I’ve been thinking a lot about this because one of the central arguments in my work right now is that water is not for fighting over, but I think there is room for a meeting between my own work and the argument that both Christensen and Hundley are making and it lies in part in this central point.

One farm district at a time.... A citrus orchard going in, Yuma Mesa Irrigation and Drainage District, Arizona

One farm at a time…. A citrus orchard going in, Yuma Mesa Irrigation and Drainage District, Arizona

I, too, have been rereading Hundley. His three great books, Dividing The Waters, Water and the West, and The Great Thirst are within arms reach of my computer as I type this (four, in fact, I have both versions of The Great Thirst). In the prologue to The Great Thirst, Hundley argues against the “grand conspiracy” wing of western water history that argues that the characteristics of large scale irrigation inevitably lead to dominance by large, centralized institutions, and that our problems largely flow from that:

More compelling explanations are found in a compound of interest-group pressures, local and regional considerations, political trade-offs, and the larger context of American political culture  in which the national culture and its reverberations within California help explain actions that may others be incorrectly attributed to a conspiratorial power elite.

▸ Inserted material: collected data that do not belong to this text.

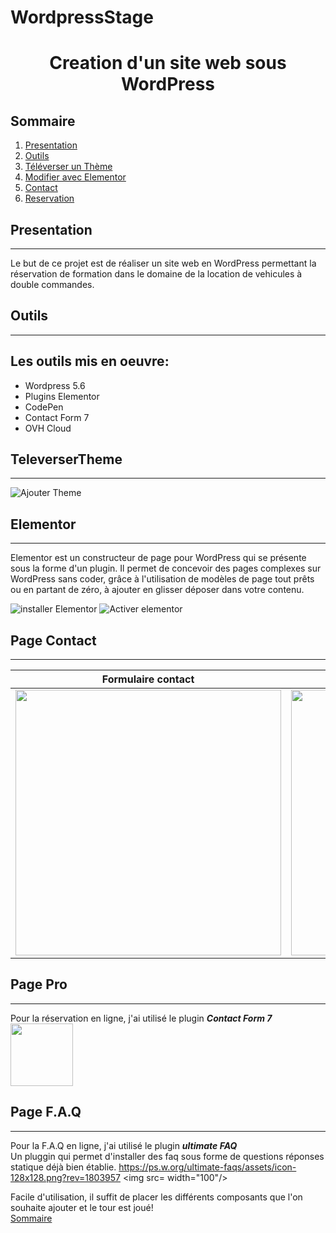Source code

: # WordpressStage
# <p align="center">Creation d'un site web sous WordPress</p>
## Sommaire
1. [Presentation](#presentation)
2. [Outils](#Outils)
3. [Téléverser un Thème](#TeleverserTheme)
4. [Modifier avec Elementor](#Elementor)
5. [Contact](#Pagecontact)
6. [Reservation](#Reservation)



## Presentation
***
 Le but de ce projet est de réaliser un site web en WordPress permettant la réservation de formation dans le domaine de la location de vehicules à double commandes.

## Outils
*** 
## Les outils mis en oeuvre: 
* Wordpress 5.6
* Plugins Elementor
* CodePen
* Contact Form 7
* OVH Cloud

## TeleverserTheme
***
![Ajouter Theme](https://media-6d6e.kxcdn.com/wp-content/uploads/2020/02/ajouter-theme-1536x604.jpg)

## Elementor
***
Elementor est un constructeur de page pour WordPress qui se présente sous la forme d'un plugin. Il permet de concevoir des pages complexes sur WordPress sans coder, grâce à l'utilisation de modèles de page tout prêts ou en partant de zéro, à ajouter en glisser déposer dans votre contenu.

![installer Elementor](https://wpformation.com/wp-content/uploads/2019/05/0-installer-elementor.jpg)
![Activer elementor](https://wpformation.com/wp-content/uploads/2019/05/10-activation-elementor.jpg)

## Page Contact
***
Formulaire contact             |  Code Formulaire
:-------------------------:|:-------------------------:
|<img src="https://www.pourpasunrond.fr/wp-content/uploads/2019/09/formulaire-attractif.png" width="425"/>         | <img src="/image/Capture.jpg" width="425"/>

## Page Pro
***
Pour la réservation en ligne, j'ai utilisé le plugin ***Contact Form 7***</br>
<img src="https://ps.w.org/contact-form-7/assets/icon.svg?rev=2339255" width="100"/></br>

## Page F.A.Q
***
Pour la F.A.Q en ligne, j'ai utilisé le plugin ***ultimate FAQ***</br>
Un pluggin qui permet d'installer des faq sous forme de questions réponses statique déjà bien établie.
https://ps.w.org/ultimate-faqs/assets/icon-128x128.png?rev=1803957
<img src= width="100"/></br>


 Facile d'utilisation, il suffit de placer les différents composants que l'on souhaite ajouter et le tour est joué!<br>
[Sommaire](#Sommaire)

Hundley doesn’t say it, but I read this as an “anti-Cadillac Desert” argument, an argument against Marc Reisner’s grand federalist conspiracy, the great centralized something-ocracy that Donald Worster so elegantly offered up in Rivers of Empire. I spent a lot of time in the blind alley those two books sent me down, but the Reisner/Worster narrative kept clashing with the messy reality my journalism encountered daily. Donald Pisani, another of the western water historians, makes a similar critique, explicitly, of Reisner and Worster in “The Irrigation District and the Federal Relationship”, an essay published in the 1989 book The Twentieth century West: Historical interpretations.

I wish I’d read Hundley more carefully, and sooner. If Hundley is right – and I think he is – it has important implications for what we do with water policy today.

I agree here with Christensen that it’s really just “democracy, messy democracy” – well-intentioned people with imperfect information trying to make their best of the situation by muddling along. That suggests that big solutions are not likely to bear fruit – that what we’re doing to end up with is a lot of small solutions, solving problems one municipality and irrigation district at a time. Hundley calls it “an excess of Madisonian democracy with its focus on localism.” This is the best explanation I know for why the kind of strong federal intervention you saw in Australia’s Murray-Darling Basin won’t happen here. It runs against our basic nature.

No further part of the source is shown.